Ligne éditoriale

Les rencontres entre les faits construits et le jugement critique sont rares aujourd’hui. Rares aussi sont les occasions où l’on peut découvrir le travail des praticiens évoluant hors du circuit médiatique, et apprécier les efforts d’une pensée libre. Dans un paysage culturel et éditorial lissé et lassé par l’omniprésence des mêmes auteurs « signant » les grands projets de par le monde, le Visiteur souhaite promouvoir des réalisations exemplaires par leur manière d’accueillir nos usages et de donner forme à nos villes. Rendre justice à ces projets, c’est encourager un effort de pensée que rien ne favorise désormais, si ce n’est une idée de l’action professionnelle entendue comme un acte de foi.

Dans le monde actuel, l’intérêt réel pour l’architecture ne fait que décroître, sous l’action combinée du culte de l’image, de l’hystérie réglementaire et du cloisonnement administratif des responsabilités dans les opérations de construction ou d’aménagement du territoire. Pourtant, il existe encore des architectes qui pensent et agissent en faveur d’une architecture plus engagée à convaincre qu’à séduire.

Le Visiteur donne la parole au discours critique, pour installer un espace de pensée au service d’un réel débat, où l’on pourra notamment discuter la question – souvent éludée – de la réussite architecturale. Nous souhaitons tenter dans cette revue l’alliance entre un certain appétit littéraire et la culture du projet.

Créée par la Société Française des Architectes en 1995 à l’initiative de Sébastien Marot, le Visiteur a encouragé un regard critique sur l’architecture, le paysage, les infrastructures et l’urbanisme. Nous poursuivons dans cette voie, en mettant l’accent sur le champ architectural, aujourd’hui bousculé par des pratiques qui suscitent de nombreuses interrogations. Pourquoi la science du plan et de la coupe, cette mesure de l’étendue et du mouvement, est-elle délaissée au profit d’un façonnement de l’objet ? Pourrait-on envisager un travail sur la forme qui convoque d’emblée la question de l’espace au lieu de l’évacuer ? Qu’en est-il du statut de l’enveloppe dans la relation essentielle entre l’intérieur et l’extérieur, par laquelle l’architecture ne se contente plus d’être un objet regardé, mais devient aussi un dispositif regardant ? Pourquoi la qualité d’échelle des édifices est-elle quasiment oubliée alors qu’elle est la première de toutes ? Aujourd’hui, la volonté de « s’exprimer » l’emporte sur la fabrique du lieu.

On ne doit pas se méprendre : dans le paysage architectural de notre époque, on ne trouve pas de la différence, mais de la variété.
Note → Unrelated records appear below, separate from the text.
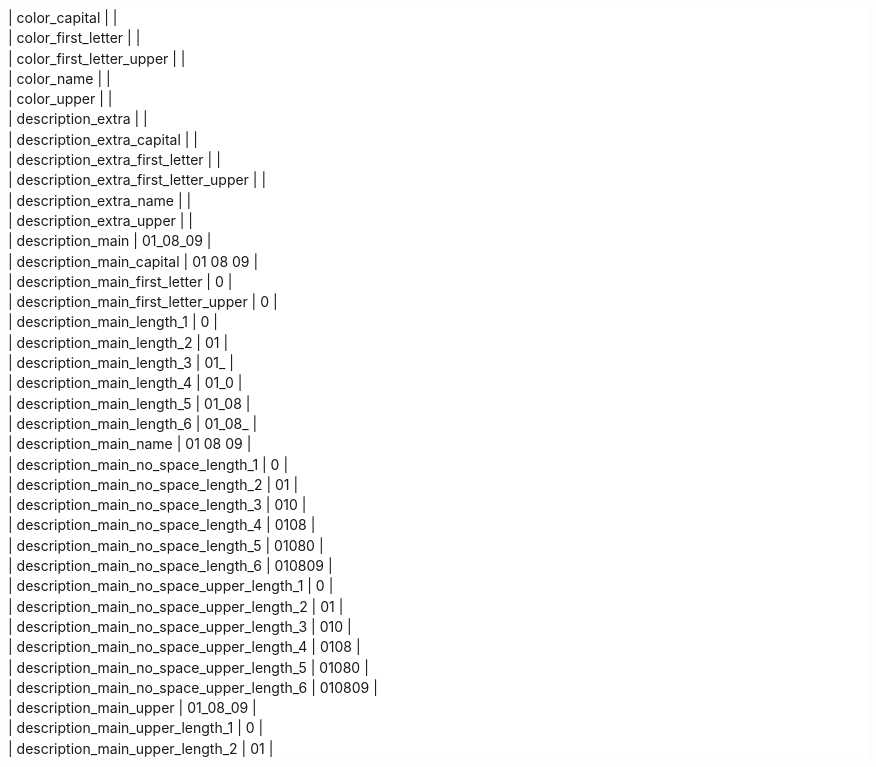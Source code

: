 | color_capital |  |  
| color_first_letter |  |  
| color_first_letter_upper |  |  
| color_name |  |  
| color_upper |  |  
| description_extra |  |  
| description_extra_capital |  |  
| description_extra_first_letter |  |  
| description_extra_first_letter_upper |  |  
| description_extra_name |  |  
| description_extra_upper |  |  
| description_main | 01_08_09 |  
| description_main_capital | 01 08 09 |  
| description_main_first_letter | 0 |  
| description_main_first_letter_upper | 0 |  
| description_main_length_1 | 0 |  
| description_main_length_2 | 01 |  
| description_main_length_3 | 01_ |  
| description_main_length_4 | 01_0 |  
| description_main_length_5 | 01_08 |  
| description_main_length_6 | 01_08_ |  
| description_main_name | 01 08 09 |  
| description_main_no_space_length_1 | 0 |  
| description_main_no_space_length_2 | 01 |  
| description_main_no_space_length_3 | 010 |  
| description_main_no_space_length_4 | 0108 |  
| description_main_no_space_length_5 | 01080 |  
| description_main_no_space_length_6 | 010809 |  
| description_main_no_space_upper_length_1 | 0 |  
| description_main_no_space_upper_length_2 | 01 |  
| description_main_no_space_upper_length_3 | 010 |  
| description_main_no_space_upper_length_4 | 0108 |  
| description_main_no_space_upper_length_5 | 01080 |  
| description_main_no_space_upper_length_6 | 010809 |  
| description_main_upper | 01_08_09 |  
| description_main_upper_length_1 | 0 |  
| description_main_upper_length_2 | 01 |  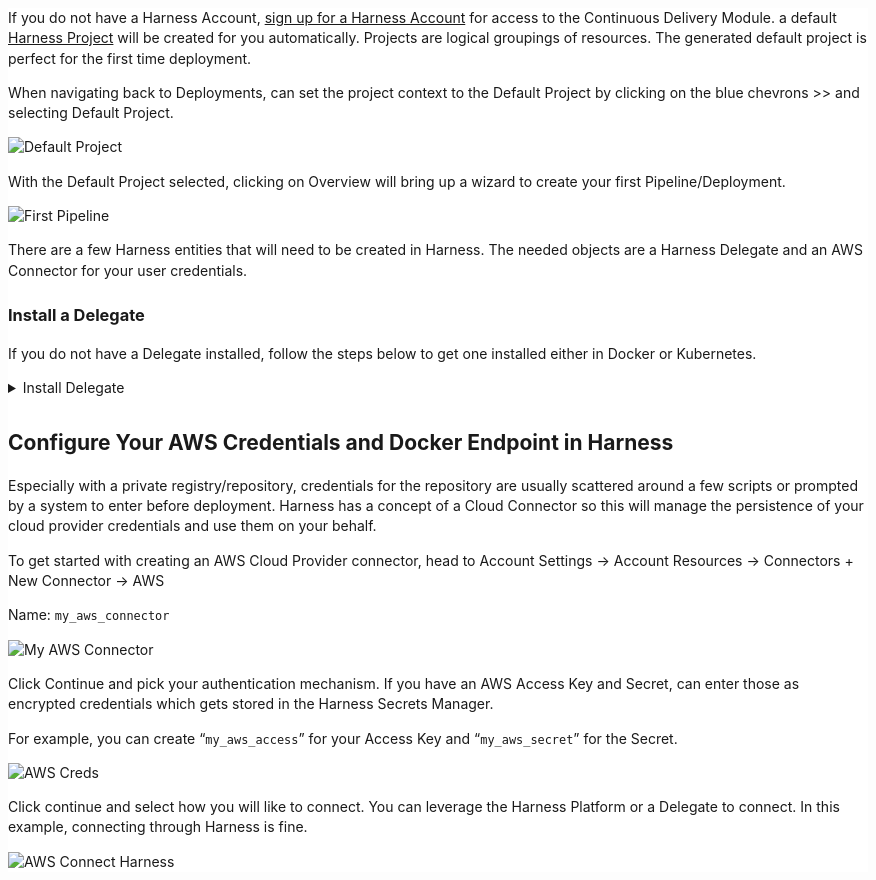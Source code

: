 If you do not have a Harness Account, [sign up for a Harness Account](https://app.harness.io/auth/#/signup/?module=cd&?utm_source=website&utm_medium=harness-developer-hub&utm_campaign=cd-plg&utm_content=get-started) for access to the Continuous Delivery Module. a default [Harness Project](https://docs.harness.io/article/7fibxie636-projects-and-organizations) will be created for you automatically. Projects are logical groupings of resources. The generated default project is perfect for the first time deployment.

When navigating back to Deployments, can set the project context to the Default Project by clicking on the blue chevrons >> and selecting Default Project.

![Default Project](./static/first-ecs/default_project.png)

With the Default Project selected, clicking on Overview will bring up a wizard to create your first Pipeline/Deployment.

![First Pipeline](./static/first-ecs/first_pipeline.png)

There are a few Harness entities that will need to be created in Harness. The needed objects are a Harness Delegate and an AWS Connector for your user credentials.

### Install a Delegate

If you do not have a Delegate installed, follow the steps below to get one installed either in Docker or Kubernetes.

<details><summary>Install Delegate</summary></details>

## Configure Your AWS Credentials and Docker Endpoint in Harness

Especially with a private registry/repository, credentials for the repository are usually scattered around a few scripts or prompted by a system to enter before deployment. Harness has a concept of a Cloud Connector so this will manage the persistence of your cloud provider credentials and use them on your behalf.

To get started with creating an AWS Cloud Provider connector, head to Account Settings -> Account Resources -> Connectors + New Connector -> AWS

Name: `my_aws_connector`

![My AWS Connector](./static/first-ecs/my_aws_connector.png)

Click Continue and pick your authentication mechanism. If you have an AWS Access Key and Secret, can enter those as encrypted credentials which gets stored in the Harness Secrets Manager.

For example, you can create “`my_aws_access`” for your Access Key and “`my_aws_secret`” for the Secret.

![AWS Creds](./static/first-ecs/aws_creds.png)

Click continue and select how you will like to connect. You can leverage the Harness Platform or a Delegate to connect. In this example, connecting through Harness is fine.

![AWS Connect Harness](./static/first-ecs/aws_connect_harness.png)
Une variété des gestes formels et conceptuels visant à distraire des citoyens réduits au rang de spectateurs à coups de mises en scène, une variété faussement transgressive qui trahit en réalité une production asservie à la presse qui en diffuse l’image, et presque méprisante pour les valeurs de la discipline.

L’invention, ce tour de force qui réussit à mobiliser une certaine capacité d’oubli en même temps qu’il rend hommage au passé, ce pari de marier la singularité à l’évidence, a fait place à la lubie. On fait un usage obscène des espaces de liberté dont dispose encore le projet.

Paradoxalement, l’audace manque à l’appel : la véritable audace qui utilise le programme et le savoir constructif pour libérer la conception architecturale des réflexes et des raisonnements étroitement déterministes, afin de la conduire vers le jeu des plaisirs de l’espace. Plaisirs de voir, de parcourir pour découvrir, et de s’arrêter pour mieux apprécier.